• [Task material]
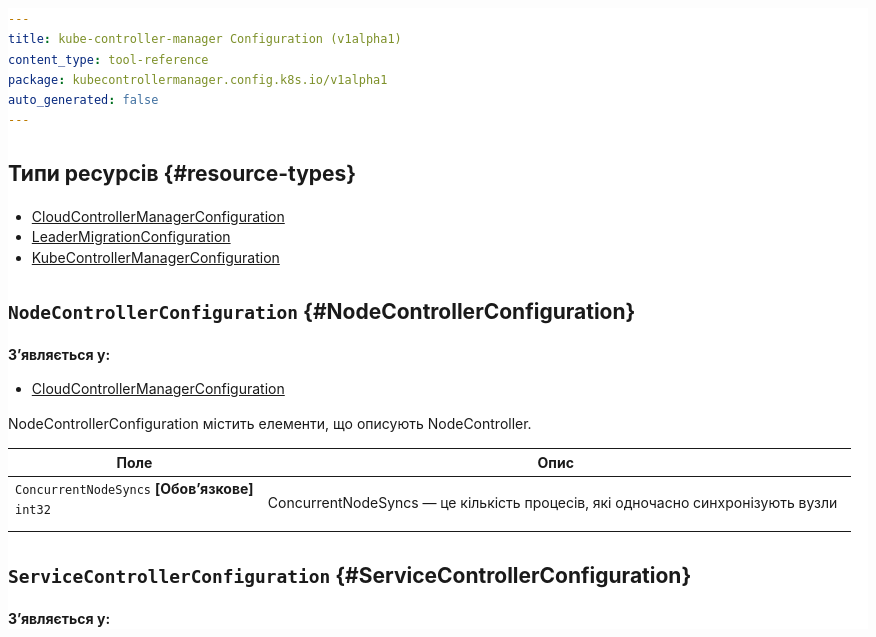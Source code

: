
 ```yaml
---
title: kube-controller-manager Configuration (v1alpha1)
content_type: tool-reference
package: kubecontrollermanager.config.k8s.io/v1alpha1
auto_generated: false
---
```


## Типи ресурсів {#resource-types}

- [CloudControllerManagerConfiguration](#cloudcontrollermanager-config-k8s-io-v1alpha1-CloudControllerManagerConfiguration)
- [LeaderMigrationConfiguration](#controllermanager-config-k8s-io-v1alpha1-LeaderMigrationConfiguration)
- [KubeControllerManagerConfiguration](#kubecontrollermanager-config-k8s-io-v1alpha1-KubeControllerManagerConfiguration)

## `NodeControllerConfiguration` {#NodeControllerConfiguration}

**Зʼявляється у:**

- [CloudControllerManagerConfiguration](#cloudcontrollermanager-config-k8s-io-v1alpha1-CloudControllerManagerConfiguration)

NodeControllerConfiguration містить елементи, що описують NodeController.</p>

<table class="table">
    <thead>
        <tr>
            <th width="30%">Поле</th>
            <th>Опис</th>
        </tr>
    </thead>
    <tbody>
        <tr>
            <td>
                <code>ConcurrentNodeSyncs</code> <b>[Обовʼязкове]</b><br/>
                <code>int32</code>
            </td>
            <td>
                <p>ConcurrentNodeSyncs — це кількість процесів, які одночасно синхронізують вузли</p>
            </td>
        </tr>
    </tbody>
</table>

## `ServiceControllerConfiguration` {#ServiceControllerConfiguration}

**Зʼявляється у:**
--
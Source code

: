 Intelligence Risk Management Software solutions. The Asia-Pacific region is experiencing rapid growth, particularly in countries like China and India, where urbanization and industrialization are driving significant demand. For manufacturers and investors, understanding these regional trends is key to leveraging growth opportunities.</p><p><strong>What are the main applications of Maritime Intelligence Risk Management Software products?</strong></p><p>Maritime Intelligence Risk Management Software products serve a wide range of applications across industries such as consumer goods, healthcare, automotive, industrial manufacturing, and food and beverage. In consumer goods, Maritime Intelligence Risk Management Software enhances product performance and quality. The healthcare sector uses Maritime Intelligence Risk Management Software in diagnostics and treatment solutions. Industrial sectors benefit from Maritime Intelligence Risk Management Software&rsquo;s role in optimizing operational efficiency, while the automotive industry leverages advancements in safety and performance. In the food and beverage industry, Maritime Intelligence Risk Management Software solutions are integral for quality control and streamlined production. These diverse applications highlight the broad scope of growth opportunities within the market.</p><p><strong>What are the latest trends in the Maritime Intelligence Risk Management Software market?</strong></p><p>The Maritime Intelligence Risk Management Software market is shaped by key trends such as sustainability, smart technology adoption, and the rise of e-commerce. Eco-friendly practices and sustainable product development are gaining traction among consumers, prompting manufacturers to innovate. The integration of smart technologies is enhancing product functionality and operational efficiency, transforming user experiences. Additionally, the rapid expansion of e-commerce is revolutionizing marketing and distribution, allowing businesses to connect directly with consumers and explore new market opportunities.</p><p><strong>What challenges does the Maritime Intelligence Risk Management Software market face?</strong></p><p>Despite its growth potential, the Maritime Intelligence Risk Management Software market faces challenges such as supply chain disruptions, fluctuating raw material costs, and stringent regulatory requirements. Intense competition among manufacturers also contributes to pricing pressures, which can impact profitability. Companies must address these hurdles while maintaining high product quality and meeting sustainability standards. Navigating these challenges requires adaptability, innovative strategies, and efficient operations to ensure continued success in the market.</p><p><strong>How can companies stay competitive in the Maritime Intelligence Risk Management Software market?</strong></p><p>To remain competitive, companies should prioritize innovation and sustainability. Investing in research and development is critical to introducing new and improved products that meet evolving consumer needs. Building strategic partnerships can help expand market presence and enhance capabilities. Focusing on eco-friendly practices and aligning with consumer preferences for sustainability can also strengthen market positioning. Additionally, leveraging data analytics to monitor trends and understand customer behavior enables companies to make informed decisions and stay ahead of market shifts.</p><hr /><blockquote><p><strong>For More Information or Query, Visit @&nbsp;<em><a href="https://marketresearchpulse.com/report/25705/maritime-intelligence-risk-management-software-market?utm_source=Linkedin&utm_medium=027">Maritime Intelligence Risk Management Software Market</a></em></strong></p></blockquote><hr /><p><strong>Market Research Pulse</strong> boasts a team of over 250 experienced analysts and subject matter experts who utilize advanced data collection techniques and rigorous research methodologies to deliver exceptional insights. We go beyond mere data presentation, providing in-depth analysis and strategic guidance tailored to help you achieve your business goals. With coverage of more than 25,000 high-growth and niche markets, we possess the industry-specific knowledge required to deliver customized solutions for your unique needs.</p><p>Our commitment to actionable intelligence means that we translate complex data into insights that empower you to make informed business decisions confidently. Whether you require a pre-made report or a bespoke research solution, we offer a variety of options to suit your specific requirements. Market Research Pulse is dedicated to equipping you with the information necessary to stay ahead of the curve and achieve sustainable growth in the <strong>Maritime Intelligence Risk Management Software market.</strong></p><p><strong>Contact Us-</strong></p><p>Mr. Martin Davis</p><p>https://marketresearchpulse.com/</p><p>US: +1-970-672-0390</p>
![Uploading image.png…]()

• [Prompt] Find each line in the records that contains the string "kubecontrollermanager", then say how many there are and nothing else.

• [Expected output] 2